Assignment ▸ Return all the entries exactly. No pictures.

***** Provided entries *****

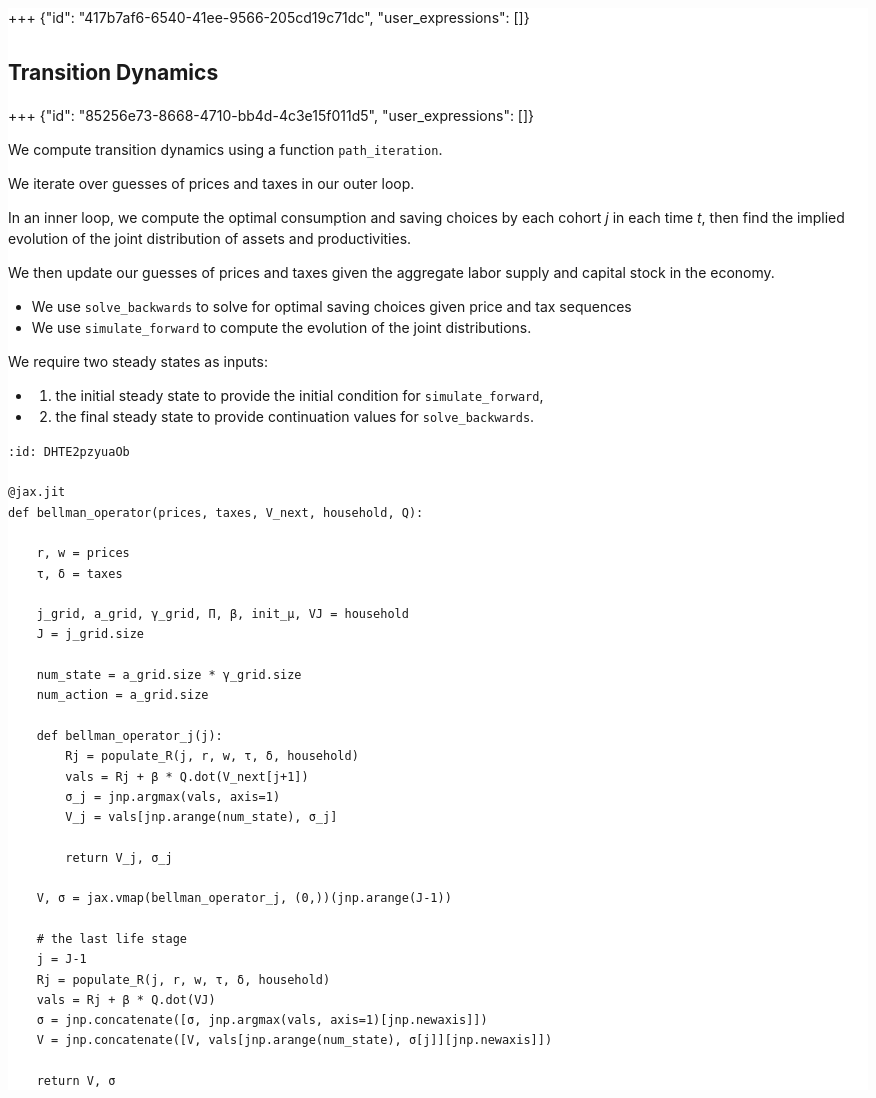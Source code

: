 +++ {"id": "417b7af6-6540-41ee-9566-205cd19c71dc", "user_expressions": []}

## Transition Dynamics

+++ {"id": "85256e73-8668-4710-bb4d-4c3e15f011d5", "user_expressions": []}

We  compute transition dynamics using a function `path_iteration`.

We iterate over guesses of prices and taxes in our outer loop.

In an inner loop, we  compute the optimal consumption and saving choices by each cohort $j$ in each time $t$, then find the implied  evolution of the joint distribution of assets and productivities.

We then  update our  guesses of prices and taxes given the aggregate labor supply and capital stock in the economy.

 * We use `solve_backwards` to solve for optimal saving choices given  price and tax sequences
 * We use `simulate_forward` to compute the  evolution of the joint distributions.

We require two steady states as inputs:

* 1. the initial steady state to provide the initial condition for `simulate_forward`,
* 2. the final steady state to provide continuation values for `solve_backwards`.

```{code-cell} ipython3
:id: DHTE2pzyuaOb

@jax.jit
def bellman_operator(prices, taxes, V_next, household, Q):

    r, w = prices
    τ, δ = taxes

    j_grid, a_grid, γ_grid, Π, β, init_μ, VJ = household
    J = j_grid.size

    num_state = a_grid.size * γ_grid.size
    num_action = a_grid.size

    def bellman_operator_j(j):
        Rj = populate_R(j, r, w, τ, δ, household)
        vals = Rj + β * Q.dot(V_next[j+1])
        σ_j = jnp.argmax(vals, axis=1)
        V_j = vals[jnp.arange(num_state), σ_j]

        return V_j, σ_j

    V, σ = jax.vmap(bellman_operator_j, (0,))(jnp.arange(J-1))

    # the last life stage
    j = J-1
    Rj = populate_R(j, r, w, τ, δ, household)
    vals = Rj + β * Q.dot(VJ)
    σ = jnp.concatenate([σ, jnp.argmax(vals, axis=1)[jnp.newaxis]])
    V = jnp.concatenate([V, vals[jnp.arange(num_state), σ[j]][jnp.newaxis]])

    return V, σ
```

*****

Output below ▸
Source code

: +++ {"id": "417b7af6-6540-41ee-9566-205cd19c71dc", "user_expressions": []}

## Transition Dynamics

+++ {"id": "85256e73-8668-4710-bb4d-4c3e15f011d5", "user_expressions": []}

We  compute transition dynamics using a function `path_iteration`.

We iterate over guesses of prices and taxes in our outer loop.

In an inner loop, we  compute the optimal consumption and saving choices by each cohort $j$ in each time $t$, then find the implied  evolution of the joint distribution of assets and productivities.

We then  update our  guesses of prices and taxes given the aggregate labor supply and capital stock in the economy.

 * We use `solve_backwards` to solve for optimal saving choices given  price and tax sequences
 * We use `simulate_forward` to compute the  evolution of the joint distributions.

We require two steady states as inputs:

* 1. the initial steady state to provide the initial condition for `simulate_forward`,
* 2. the final steady state to provide continuation values for `solve_backwards`.

```{code-cell} ipython3
:id: DHTE2pzyuaOb

@jax.jit
def bellman_operator(prices, taxes, V_next, household, Q):

    r, w = prices
    τ, δ = taxes

    j_grid, a_grid, γ_grid, Π, β, init_μ, VJ = household
    J = j_grid.size

    num_state = a_grid.size * γ_grid.size
    num_action = a_grid.size

    def bellman_operator_j(j):
        Rj = populate_R(j, r, w, τ, δ, household)
        vals = Rj + β * Q.dot(V_next[j+1])
        σ_j = jnp.argmax(vals, axis=1)
        V_j = vals[jnp.arange(num_state), σ_j]

        return V_j, σ_j

    V, σ = jax.vmap(bellman_operator_j, (0,))(jnp.arange(J-1))

    # the last life stage
    j = J-1
    Rj = populate_R(j, r, w, τ, δ, household)
    vals = Rj + β * Q.dot(VJ)
    σ = jnp.concatenate([σ, jnp.argmax(vals, axis=1)[jnp.newaxis]])
    V = jnp.concatenate([V, vals[jnp.arange(num_state), σ[j]][jnp.newaxis]])

    return V, σ
```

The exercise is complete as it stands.